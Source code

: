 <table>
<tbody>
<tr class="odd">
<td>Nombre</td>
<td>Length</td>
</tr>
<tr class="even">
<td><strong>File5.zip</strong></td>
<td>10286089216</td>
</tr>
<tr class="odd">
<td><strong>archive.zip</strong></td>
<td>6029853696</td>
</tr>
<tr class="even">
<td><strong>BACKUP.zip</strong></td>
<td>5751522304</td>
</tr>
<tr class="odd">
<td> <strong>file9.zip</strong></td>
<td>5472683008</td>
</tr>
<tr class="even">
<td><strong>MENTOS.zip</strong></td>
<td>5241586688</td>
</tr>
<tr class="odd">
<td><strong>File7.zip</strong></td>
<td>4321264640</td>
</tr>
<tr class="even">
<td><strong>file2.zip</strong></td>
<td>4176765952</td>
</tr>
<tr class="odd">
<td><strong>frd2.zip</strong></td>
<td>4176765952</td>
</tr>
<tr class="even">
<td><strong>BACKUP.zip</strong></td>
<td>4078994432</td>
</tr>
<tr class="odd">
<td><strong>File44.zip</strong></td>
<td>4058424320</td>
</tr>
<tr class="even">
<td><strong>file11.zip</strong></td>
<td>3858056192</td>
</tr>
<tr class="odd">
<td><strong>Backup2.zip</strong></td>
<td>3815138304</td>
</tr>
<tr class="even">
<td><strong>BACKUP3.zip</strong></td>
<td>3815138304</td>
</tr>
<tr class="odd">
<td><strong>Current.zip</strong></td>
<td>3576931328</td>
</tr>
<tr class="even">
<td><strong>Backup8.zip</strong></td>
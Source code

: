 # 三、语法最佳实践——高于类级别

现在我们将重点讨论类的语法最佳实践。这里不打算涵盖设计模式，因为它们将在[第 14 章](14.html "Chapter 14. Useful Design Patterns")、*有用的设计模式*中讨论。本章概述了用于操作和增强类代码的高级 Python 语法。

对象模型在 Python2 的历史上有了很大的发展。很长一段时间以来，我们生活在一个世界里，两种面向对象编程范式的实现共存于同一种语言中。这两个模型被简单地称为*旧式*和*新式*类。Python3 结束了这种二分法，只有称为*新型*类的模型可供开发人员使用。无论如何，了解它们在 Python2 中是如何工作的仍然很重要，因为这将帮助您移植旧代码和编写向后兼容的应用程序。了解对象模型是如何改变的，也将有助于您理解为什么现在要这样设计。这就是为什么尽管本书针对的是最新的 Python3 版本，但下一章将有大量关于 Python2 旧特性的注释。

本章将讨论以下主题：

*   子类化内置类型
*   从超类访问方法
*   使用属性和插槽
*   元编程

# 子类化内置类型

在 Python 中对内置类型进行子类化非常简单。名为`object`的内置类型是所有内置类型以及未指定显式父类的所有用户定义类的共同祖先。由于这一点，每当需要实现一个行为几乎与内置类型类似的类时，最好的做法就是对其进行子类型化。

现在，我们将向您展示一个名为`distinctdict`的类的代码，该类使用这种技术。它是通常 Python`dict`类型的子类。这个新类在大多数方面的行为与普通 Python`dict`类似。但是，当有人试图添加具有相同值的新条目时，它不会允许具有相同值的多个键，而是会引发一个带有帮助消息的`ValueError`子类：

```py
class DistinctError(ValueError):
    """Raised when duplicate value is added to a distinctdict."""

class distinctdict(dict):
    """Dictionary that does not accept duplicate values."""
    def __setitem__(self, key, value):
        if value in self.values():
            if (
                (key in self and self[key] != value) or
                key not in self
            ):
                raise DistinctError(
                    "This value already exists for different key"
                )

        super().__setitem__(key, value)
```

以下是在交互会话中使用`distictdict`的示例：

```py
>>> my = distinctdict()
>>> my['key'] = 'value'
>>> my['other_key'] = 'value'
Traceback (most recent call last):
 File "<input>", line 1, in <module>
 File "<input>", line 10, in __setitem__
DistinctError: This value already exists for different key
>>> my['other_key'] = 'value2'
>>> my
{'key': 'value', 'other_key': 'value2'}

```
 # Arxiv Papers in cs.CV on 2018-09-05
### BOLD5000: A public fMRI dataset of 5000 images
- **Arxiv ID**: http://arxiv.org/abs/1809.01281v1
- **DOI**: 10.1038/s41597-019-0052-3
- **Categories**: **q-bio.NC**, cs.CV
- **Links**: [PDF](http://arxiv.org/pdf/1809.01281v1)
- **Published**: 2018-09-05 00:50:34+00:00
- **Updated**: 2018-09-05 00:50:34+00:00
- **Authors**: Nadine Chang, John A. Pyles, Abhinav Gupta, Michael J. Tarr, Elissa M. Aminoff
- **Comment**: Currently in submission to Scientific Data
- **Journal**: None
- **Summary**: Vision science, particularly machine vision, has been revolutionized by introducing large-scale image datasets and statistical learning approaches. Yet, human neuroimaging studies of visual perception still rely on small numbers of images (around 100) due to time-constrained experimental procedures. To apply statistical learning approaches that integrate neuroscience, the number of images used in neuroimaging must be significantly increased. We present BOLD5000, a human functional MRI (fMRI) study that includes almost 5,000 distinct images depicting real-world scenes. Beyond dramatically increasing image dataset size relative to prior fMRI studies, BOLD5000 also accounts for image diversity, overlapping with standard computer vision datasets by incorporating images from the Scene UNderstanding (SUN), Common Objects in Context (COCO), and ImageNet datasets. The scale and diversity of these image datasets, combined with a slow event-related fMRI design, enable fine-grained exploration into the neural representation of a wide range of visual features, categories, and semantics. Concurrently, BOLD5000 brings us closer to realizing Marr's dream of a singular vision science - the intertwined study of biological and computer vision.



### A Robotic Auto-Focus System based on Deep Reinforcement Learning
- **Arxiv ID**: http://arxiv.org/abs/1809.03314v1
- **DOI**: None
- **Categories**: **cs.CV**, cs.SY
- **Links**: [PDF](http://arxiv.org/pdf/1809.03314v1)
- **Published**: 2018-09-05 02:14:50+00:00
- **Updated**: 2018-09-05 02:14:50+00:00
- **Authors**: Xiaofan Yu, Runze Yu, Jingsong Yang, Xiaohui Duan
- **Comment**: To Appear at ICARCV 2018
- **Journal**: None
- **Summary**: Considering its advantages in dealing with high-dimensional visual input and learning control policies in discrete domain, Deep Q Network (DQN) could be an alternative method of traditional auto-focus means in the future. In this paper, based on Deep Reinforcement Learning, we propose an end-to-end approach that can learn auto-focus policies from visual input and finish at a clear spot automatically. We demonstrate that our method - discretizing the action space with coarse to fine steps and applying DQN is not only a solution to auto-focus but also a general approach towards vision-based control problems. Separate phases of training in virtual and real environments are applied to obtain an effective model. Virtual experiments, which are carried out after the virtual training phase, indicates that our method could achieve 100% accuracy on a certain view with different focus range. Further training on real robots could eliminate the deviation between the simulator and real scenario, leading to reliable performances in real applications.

WHAT IS REQUIRED: With every line intact, print the records above again.

TASK ANSWER:
Source code

: <table>
<tbody>
<tr class="odd">
<td>Nombre</td>
<td>Length</td>
</tr>
<tr class="even">
<td><strong>File5.zip</strong></td>
<td>10286089216</td>
</tr>
<tr class="odd">
<td><strong>archive.zip</strong></td>
<td>6029853696</td>
</tr>
<tr class="even">
<td><strong>BACKUP.zip</strong></td>
<td>5751522304</td>
</tr>
<tr class="odd">
<td> <strong>file9.zip</strong></td>
<td>5472683008</td>
</tr>
<tr class="even">
<td><strong>MENTOS.zip</strong></td>
<td>5241586688</td>
</tr>
<tr class="odd">
<td><strong>File7.zip</strong></td>
<td>4321264640</td>
</tr>
<tr class="even">
<td><strong>file2.zip</strong></td>
<td>4176765952</td>
</tr>
<tr class="odd">
<td><strong>frd2.zip</strong></td>
<td>4176765952</td>
</tr>
<tr class="even">
<td><strong>BACKUP.zip</strong></td>
<td>4078994432</td>
</tr>
<tr class="odd">
<td><strong>File44.zip</strong></td>
<td>4058424320</td>
</tr>
<tr class="even">
<td><strong>file11.zip</strong></td>
<td>3858056192</td>
</tr>
<tr class="odd">
<td><strong>Backup2.zip</strong></td>
<td>3815138304</td>
</tr>
<tr class="even">
<td><strong>BACKUP3.zip</strong></td>
<td>3815138304</td>
</tr>
<tr class="odd">
<td><strong>Current.zip</strong></td>
<td>3576931328</td>
</tr>
<tr class="even">
<td><strong>Backup8.zip</strong></td>
Source code

: # 三、语法最佳实践——高于类级别

现在我们将重点讨论类的语法最佳实践。这里不打算涵盖设计模式，因为它们将在[第 14 章](14.html "Chapter 14. Useful Design Patterns")、*有用的设计模式*中讨论。本章概述了用于操作和增强类代码的高级 Python 语法。

对象模型在 Python2 的历史上有了很大的发展。很长一段时间以来，我们生活在一个世界里，两种面向对象编程范式的实现共存于同一种语言中。这两个模型被简单地称为*旧式*和*新式*类。Python3 结束了这种二分法，只有称为*新型*类的模型可供开发人员使用。无论如何，了解它们在 Python2 中是如何工作的仍然很重要，因为这将帮助您移植旧代码和编写向后兼容的应用程序。了解对象模型是如何改变的，也将有助于您理解为什么现在要这样设计。这就是为什么尽管本书针对的是最新的 Python3 版本，但下一章将有大量关于 Python2 旧特性的注释。

本章将讨论以下主题：

*   子类化内置类型
*   从超类访问方法
*   使用属性和插槽
*   元编程

# 子类化内置类型

在 Python 中对内置类型进行子类化非常简单。名为`object`的内置类型是所有内置类型以及未指定显式父类的所有用户定义类的共同祖先。由于这一点，每当需要实现一个行为几乎与内置类型类似的类时，最好的做法就是对其进行子类型化。

现在，我们将向您展示一个名为`distinctdict`的类的代码，该类使用这种技术。它是通常 Python`dict`类型的子类。这个新类在大多数方面的行为与普通 Python`dict`类似。但是，当有人试图添加具有相同值的新条目时，它不会允许具有相同值的多个键，而是会引发一个带有帮助消息的`ValueError`子类：

```py
class DistinctError(ValueError):
    """Raised when duplicate value is added to a distinctdict."""

class distinctdict(dict):
    """Dictionary that does not accept duplicate values."""
    def __setitem__(self, key, value):
        if value in self.values():
            if (
                (key in self and self[key] != value) or
                key not in self
            ):
                raise DistinctError(
                    "This value already exists for different key"
                )

        super().__setitem__(key, value)
```

以下是在交互会话中使用`distictdict`的示例：

```py
>>> my = distinctdict()
>>> my['key'] = 'value'
>>> my['other_key'] = 'value'
Traceback (most recent call last):
 File "<input>", line 1, in <module>
 File "<input>", line 10, in __setitem__
DistinctError: This value already exists for different key
>>> my['other_key'] = 'value2'
>>> my
{'key': 'value', 'other_key': 'value2'}

```
 # Arxiv Papers in cs.CV on 2018-09-05
### BOLD5000: A public fMRI dataset of 5000 images
- **Arxiv ID**: http://arxiv.org/abs/1809.01281v1
- **DOI**: 10.1038/s41597-019-0052-3
- **Categories**: **q-bio.NC**, cs.CV
- **Links**: [PDF](http://arxiv.org/pdf/1809.01281v1)
- **Published**: 2018-09-05 00:50:34+00:00
- **Updated**: 2018-09-05 00:50:34+00:00
- **Authors**: Nadine Chang, John A. Pyles, Abhinav Gupta, Michael J. Tarr, Elissa M. Aminoff
- **Comment**: Currently in submission to Scientific Data
- **Journal**: None
- **Summary**: Vision science, particularly machine vision, has been revolutionized by introducing large-scale image datasets and statistical learning approaches. Yet, human neuroimaging studies of visual perception still rely on small numbers of images (around 100) due to time-constrained experimental procedures. To apply statistical learning approaches that integrate neuroscience, the number of images used in neuroimaging must be significantly increased. We present BOLD5000, a human functional MRI (fMRI) study that includes almost 5,000 distinct images depicting real-world scenes. Beyond dramatically increasing image dataset size relative to prior fMRI studies, BOLD5000 also accounts for image diversity, overlapping with standard computer vision datasets by incorporating images from the Scene UNderstanding (SUN), Common Objects in Context (COCO), and ImageNet datasets. The scale and diversity of these image datasets, combined with a slow event-related fMRI design, enable fine-grained exploration into the neural representation of a wide range of visual features, categories, and semantics. Concurrently, BOLD5000 brings us closer to realizing Marr's dream of a singular vision science - the intertwined study of biological and computer vision.



### A Robotic Auto-Focus System based on Deep Reinforcement Learning
- **Arxiv ID**: http://arxiv.org/abs/1809.03314v1
- **DOI**: None
- **Categories**: **cs.CV**, cs.SY
- **Links**: [PDF](http://arxiv.org/pdf/1809.03314v1)
- **Published**: 2018-09-05 02:14:50+00:00
- **Updated**: 2018-09-05 02:14:50+00:00
- **Authors**: Xiaofan Yu, Runze Yu, Jingsong Yang, Xiaohui Duan
- **Comment**: To Appear at ICARCV 2018
- **Journal**: None
- **Summary**: Considering its advantages in dealing with high-dimensional visual input and learning control policies in discrete domain, Deep Q Network (DQN) could be an alternative method of traditional auto-focus means in the future. In this paper, based on Deep Reinforcement Learning, we propose an end-to-end approach that can learn auto-focus policies from visual input and finish at a clear spot automatically. We demonstrate that our method - discretizing the action space with coarse to fine steps and applying DQN is not only a solution to auto-focus but also a general approach towards vision-based control problems. Separate phases of training in virtual and real environments are applied to obtain an effective model. Virtual experiments, which are carried out after the virtual training phase, indicates that our method could achieve 100% accuracy on a certain view with different focus range. Further training on real robots could eliminate the deviation between the simulator and real scenario, leading to reliable performances in real applications.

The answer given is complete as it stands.